Pros and Cons of Living in Costa Rica
With a stable democracy, strong economy, affordable healthcare system, retiree immigration incentives and pleasant weather year-round, Costa Rica has positioned itself as an ideal emigration spot from the American First-world amenities, including modern shopping centers, healthcare and high-speed internet, lie just tens of miles from unspoiled beaches and biodiverse rainforests.
Foreign residents and expats have flocked to the country in such great numbers – approximately 200,000 live in the Central Valley alone – that the government has tightened immigration procedures.
Pro: Political Stability and Neutrality
Throughout Central and South America, Costa Rica has long stood out as a beacon of stability and neutrality.
According to the U.S. Department of State, the democratic government operates with a very strong system of constitutional checks and balances.
On the international stage, Costa Rica is well-regarded for its environmental and human rights advocacy and work towards peace in the region.
True to the country's commitment to peace, it maintains no standing army, which also bolsters the national budget and supports social services for residents.
We were told by a local that the national police can generally out gun neighboring militaries, so behind the national motto Pura Vida stands a strong, stable country.
And of course the natural beauty of the region helps.
Costa Rican living strikes a rare balance between high standard of living – the highest in the region – and affordability. The general rule of thumb for monthly cost of living expenses is to allocate $1,000 to $2,000 per month including housing, according to both the Costa Rican immigration requirements and "International Living Magazine." Houses are available for under $100,000, even in coastal areas, and large apartments in cities like san jose can be found for under $1,000 per month.
Con: Road Conditions and Safety
Though many aspects of Costa Rican living are decidedly first-world, the roads are not among them. Potholes, dips and cracks mark the roads so severely that cars can be damaged driving over them. Locals drive quickly and dangerously, passing where it is not safe to do so and not respecting the right of way.
Conditions are particularly unsafe for pedestrians, and road accidents claim the lives on average of two pedestrians a day. This is common for most of central america; however, in the capital city San José, residents pay homage where accidents occur with road side memorials.
Con: Immigration Regulations
Unless you are retired with a pension, have a substantial investment portfolio or plan to open a business in Costa Rica, obtaining residency will be a long and not necessarily fruitful process. The easiest route to residency is through the pensionado or rentista programs, available for retirees with monthly pension or social security payments over $600 per month or individuals with more than $1,000 per month in investment income.

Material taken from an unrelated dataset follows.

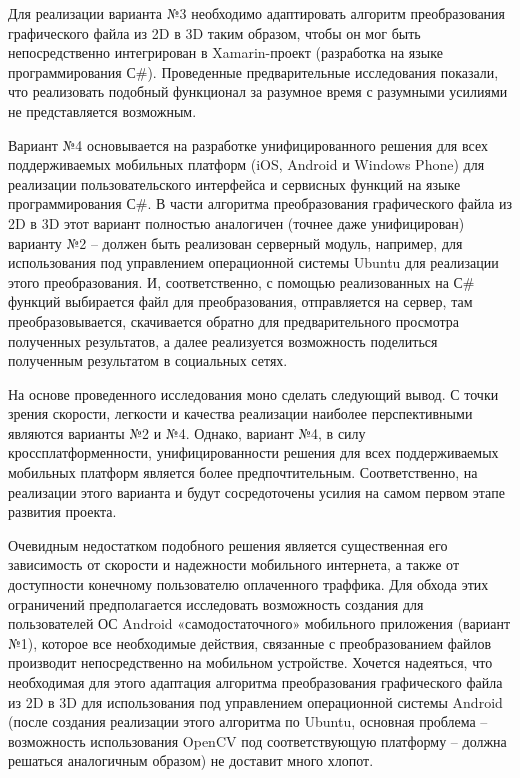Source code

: Для реализации варианта №3 необходимо адаптировать алгоритм преобразования графического файла из 2D в 3D таким образом, чтобы он мог быть непосредственно интегрирован в Xamarin-проект (разработка на языке программирования С\#). Проведенные предварительные исследования показали, что реализовать подобный функционал за разумное время с разумными усилиями не представляется возможным.

Вариант №4 основывается на разработке унифицированного решения для всех поддерживаемых мобильных платформ (iOS, Android и Windows Phone) для реализации пользовательского интерфейса и сервисных функций на языке программирования С\#. В части алгоритма преобразования графического файла из 2D в 3D этот вариант полностью аналогичен (точнее даже унифицирован) варианту №2 – должен быть реализован серверный модуль, например, для использования под управлением операционной системы Ubuntu для реализации этого преобразования. И, соответственно, с помощью реализованных на С\# функций выбирается файл для преобразования, отправляется на сервер, там преобразовывается, скачивается обратно для предварительного просмотра полученных результатов, а далее реализуется возможность поделиться полученным результатом в социальных сетях.

На основе проведенного исследования моно сделать следующий вывод. С точки зрения скорости, легкости и качества реализации наиболее перспективными являются варианты №2 и №4. Однако, вариант №4, в силу кроссплатформенности, унифицированности решения для всех поддерживаемых мобильных платформ является более предпочтительным. Соответственно, на реализации этого варианта и будут сосредоточены усилия на самом первом этапе развития проекта. 

Очевидным недостатком подобного решения является существенная его зависимость от скорости и надежности мобильного интернета, а также от доступности конечному пользователю оплаченного траффика. Для обхода этих ограничений предполагается исследовать возможность создания для пользователей ОС Android «самодостаточного» мобильного приложения (вариант №1), которое все необходимые действия, связанные с преобразованием файлов производит непосредственно на мобильном устройстве. Хочется надеяться, что необходимая для этого адаптация алгоритма преобразования графического файла из 2D в 3D для использования под управлением операционной системы Android (после создания реализации этого алгоритма по Ubuntu, основная проблема – возможность использования OpenCV под соответствующую платформу – должна решаться аналогичным образом) не доставит много хлопот.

Over a roughly two year process, you must gather documents from your local police and bank as well as your birth and marriage certificates and have the entire package translated into Spanish and authenticated by the Costa Rican consulate.
More Pros and Cons of Living
not many people speak english so you will have to learn spanish which is the main dialect of Latin America.
Petty theft is common in rural areas and city centers so try to use common sense with valuables when walking around.
A common phrase in Costa Rica is Pura Vida, which means pure life, a symbol of the laid-back caribbean lifestyle and beautiful beaches of the Central American country.
Farmers markets are also popular in many beach towns and are some of the best places to visit in the beautiful country.
The rainy season lasts awhile so bring a raincoat when visiting national parks.
Costa Rica has universal healthcare so health insurance is not needed.